→ What you have to do
Lines containing the word "most" are the ones to copy from the records below.

[Records from a dataset]
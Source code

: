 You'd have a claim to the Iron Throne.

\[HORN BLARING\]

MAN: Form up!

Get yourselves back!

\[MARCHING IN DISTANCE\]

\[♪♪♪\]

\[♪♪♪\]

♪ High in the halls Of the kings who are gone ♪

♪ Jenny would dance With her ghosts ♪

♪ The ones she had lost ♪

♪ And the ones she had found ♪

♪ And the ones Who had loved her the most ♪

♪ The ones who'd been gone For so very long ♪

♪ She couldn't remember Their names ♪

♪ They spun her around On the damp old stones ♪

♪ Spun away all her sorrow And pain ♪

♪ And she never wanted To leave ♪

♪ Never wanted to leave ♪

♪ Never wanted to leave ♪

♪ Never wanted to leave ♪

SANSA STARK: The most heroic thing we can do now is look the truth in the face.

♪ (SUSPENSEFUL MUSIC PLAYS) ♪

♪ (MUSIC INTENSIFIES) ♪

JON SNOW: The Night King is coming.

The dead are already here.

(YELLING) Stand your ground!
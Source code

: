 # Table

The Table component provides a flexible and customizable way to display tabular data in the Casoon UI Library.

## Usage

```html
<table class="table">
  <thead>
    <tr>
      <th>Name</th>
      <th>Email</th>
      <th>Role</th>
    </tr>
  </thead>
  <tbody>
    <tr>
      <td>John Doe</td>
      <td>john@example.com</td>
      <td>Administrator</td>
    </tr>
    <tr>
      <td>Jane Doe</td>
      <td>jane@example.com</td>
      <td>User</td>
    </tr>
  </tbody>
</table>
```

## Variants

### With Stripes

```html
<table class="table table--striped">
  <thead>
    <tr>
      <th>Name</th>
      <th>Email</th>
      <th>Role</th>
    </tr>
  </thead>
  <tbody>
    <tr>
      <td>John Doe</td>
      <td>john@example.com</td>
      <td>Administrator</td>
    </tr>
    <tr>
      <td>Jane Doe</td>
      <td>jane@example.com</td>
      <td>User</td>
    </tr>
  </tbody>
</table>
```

→ Solution
♪ And the ones Who had loved her the most ♪
SANSA STARK: The most heroic thing we can do now is look the truth in the face.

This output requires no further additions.